BY CAITLIN LEIKER
Local farmer Mike Brull has been holding parties out on his family’s land for the past six years, where “the good ole boys” and company get together to mass-produce sauerkraut.
All 1,700 pounds of cabbage in this year’s batch was transported from St. Libory, Neb., a town of 271 people, according to the 2020 census. The group uses a sweet hybrid cabbage that can’t be found in local grocery stores, so they order all of it from Placke Melons and Produce.
“The guys who taught us how to make this, they’ve been getting it up there for 25 years,” Sean Kraus said. Kraus, a friend of Brull, has been a part of the sauerkraut production team from the start.
The “mad scientist behind it all,” as Kraus referred to him, is Jerry Rome from Hays.

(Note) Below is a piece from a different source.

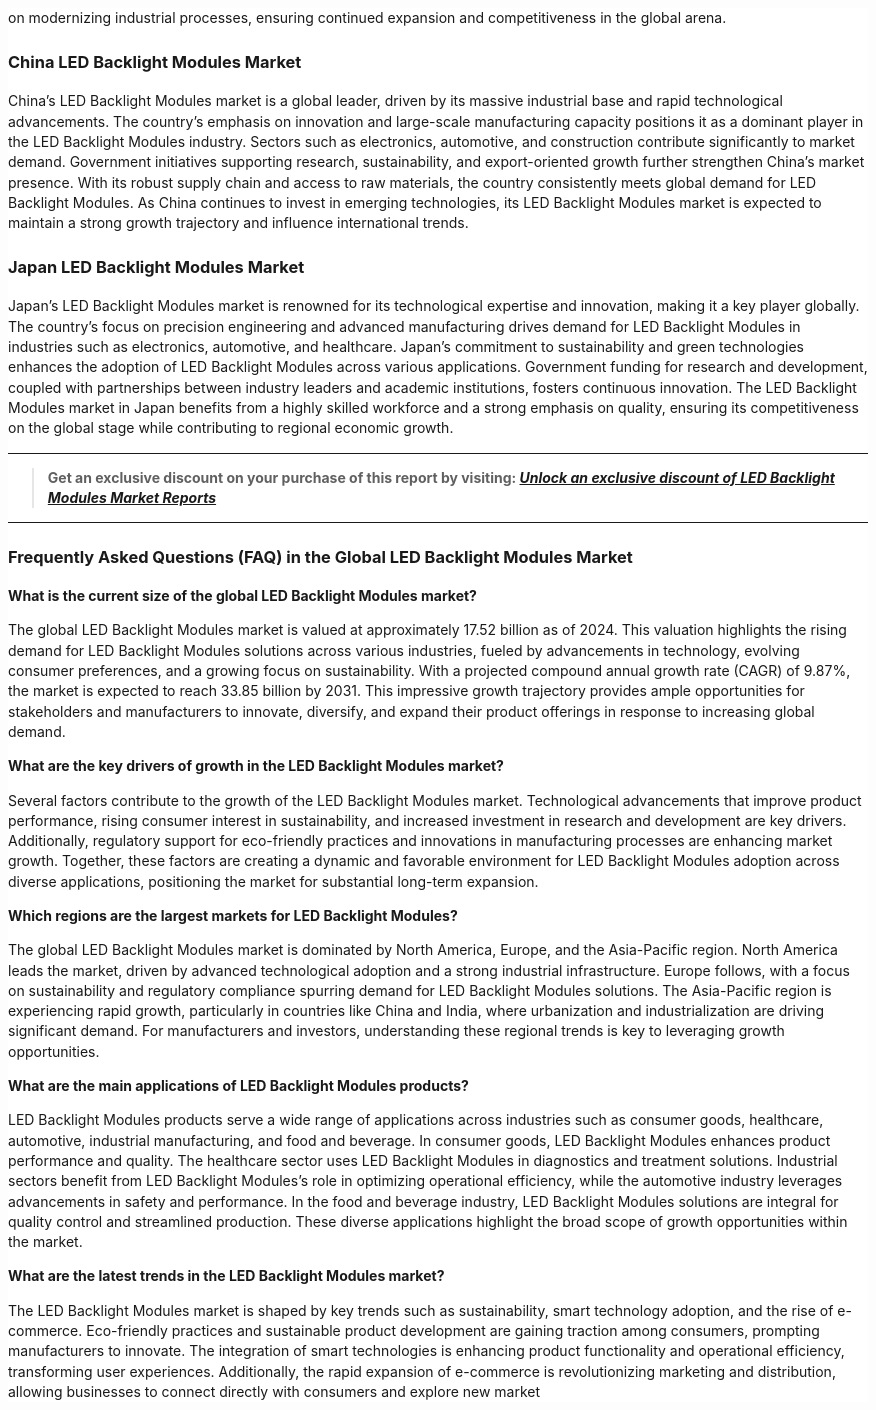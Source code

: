 on modernizing industrial processes, ensuring continued expansion and competitiveness in the global arena.</p><h3>China LED Backlight Modules Market</h3><p>China&rsquo;s LED Backlight Modules market is a global leader, driven by its massive industrial base and rapid technological advancements. The country&rsquo;s emphasis on innovation and large-scale manufacturing capacity positions it as a dominant player in the LED Backlight Modules industry. Sectors such as electronics, automotive, and construction contribute significantly to market demand. Government initiatives supporting research, sustainability, and export-oriented growth further strengthen China&rsquo;s market presence. With its robust supply chain and access to raw materials, the country consistently meets global demand for LED Backlight Modules. As China continues to invest in emerging technologies, its LED Backlight Modules market is expected to maintain a strong growth trajectory and influence international trends.</p><h3>Japan LED Backlight Modules Market</h3><p>Japan&rsquo;s LED Backlight Modules market is renowned for its technological expertise and innovation, making it a key player globally. The country&rsquo;s focus on precision engineering and advanced manufacturing drives demand for LED Backlight Modules in industries such as electronics, automotive, and healthcare. Japan&rsquo;s commitment to sustainability and green technologies enhances the adoption of LED Backlight Modules across various applications. Government funding for research and development, coupled with partnerships between industry leaders and academic institutions, fosters continuous innovation. The LED Backlight Modules market in Japan benefits from a highly skilled workforce and a strong emphasis on quality, ensuring its competitiveness on the global stage while contributing to regional economic growth.</p><hr /><blockquote><p><strong>Get an exclusive discount on your purchase of this report by visiting: <em><a href="://marketresearchpulse.com/ask-for-discount/27937?utm_source=Github&amp;utm_medium=0110">Unlock an exclusive discount of LED Backlight Modules Market Reports</a></em>&nbsp;</strong></p></blockquote><hr /><h3>Frequently Asked Questions (FAQ) in the Global LED Backlight Modules Market</h3><p><strong>What is the current size of the global LED Backlight Modules market?</strong></p><p>The global LED Backlight Modules market is valued at approximately 17.52 billion as of 2024. This valuation highlights the rising demand for LED Backlight Modules solutions across various industries, fueled by advancements in technology, evolving consumer preferences, and a growing focus on sustainability. With a projected compound annual growth rate (CAGR) of 9.87%, the market is expected to reach 33.85 billion by 2031. This impressive growth trajectory provides ample opportunities for stakeholders and manufacturers to innovate, diversify, and expand their product offerings in response to increasing global demand.</p><p><strong>What are the key drivers of growth in the LED Backlight Modules market?</strong></p><p>Several factors contribute to the growth of the LED Backlight Modules market. Technological advancements that improve product performance, rising consumer interest in sustainability, and increased investment in research and development are key drivers. Additionally, regulatory support for eco-friendly practices and innovations in manufacturing processes are enhancing market growth. Together, these factors are creating a dynamic and favorable environment for LED Backlight Modules adoption across diverse applications, positioning the market for substantial long-term expansion.</p><p><strong>Which regions are the largest markets for LED Backlight Modules?</strong></p><p>The global LED Backlight Modules market is dominated by North America, Europe, and the Asia-Pacific region. North America leads the market, driven by advanced technological adoption and a strong industrial infrastructure. Europe follows, with a focus on sustainability and regulatory compliance spurring demand for LED Backlight Modules solutions. The Asia-Pacific region is experiencing rapid growth, particularly in countries like China and India, where urbanization and industrialization are driving significant demand. For manufacturers and investors, understanding these regional trends is key to leveraging growth opportunities.</p><p><strong>What are the main applications of LED Backlight Modules products?</strong></p><p>LED Backlight Modules products serve a wide range of applications across industries such as consumer goods, healthcare, automotive, industrial manufacturing, and food and beverage. In consumer goods, LED Backlight Modules enhances product performance and quality. The healthcare sector uses LED Backlight Modules in diagnostics and treatment solutions. Industrial sectors benefit from LED Backlight Modules&rsquo;s role in optimizing operational efficiency, while the automotive industry leverages advancements in safety and performance. In the food and beverage industry, LED Backlight Modules solutions are integral for quality control and streamlined production. These diverse applications highlight the broad scope of growth opportunities within the market.</p><p><strong>What are the latest trends in the LED Backlight Modules market?</strong></p><p>The LED Backlight Modules market is shaped by key trends such as sustainability, smart technology adoption, and the rise of e-commerce. Eco-friendly practices and sustainable product development are gaining traction among consumers, prompting manufacturers to innovate. The integration of smart technologies is enhancing product functionality and operational efficiency, transforming user experiences. Additionally, the rapid expansion of e-commerce is revolutionizing marketing and distribution, allowing businesses to connect directly with consumers and explore new market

Most of the sauerkraut helpers on the Brull family farm were between the ages of 40 and 60. The members of Rome’s crowd continue to work the same mass process, in the range of 70 to 80 years old.
“They do it in two days, though. We do it in one evening,” Kraus said. “It’s a community effort, and it’s keeping something alive from the old days.”
Steps of sauerkraut preparation (gallery)
Once the entire batch has been pounded adequately, the outer cabbage leaves will be layered on top, followed by wooden boards with weights on top. After 3-4 weeks of fermenting, the sauerkraut is ready to be canned.
“We use a lot of it,” Brull said. “We’ve got friends; we give it out as Christmas presents. It lasts about a year, and then we start up again.”
Brull and his friends usually make regular sauerkraut, but they’ve had requests for their smoked sauerkraut and jalapeno sauerkraut as well. Brull also makes mass amounts of horseradish in November.
However, the goal of this annual endeavor isn’t to make money. Brull said it’s the annual comradery surrounding the work, and a potluck meal that keeps people coming back.
“We have a good time. We’ve got plenty to eat, good beer to drink…just visiting,” he said. “It beats watching TV.”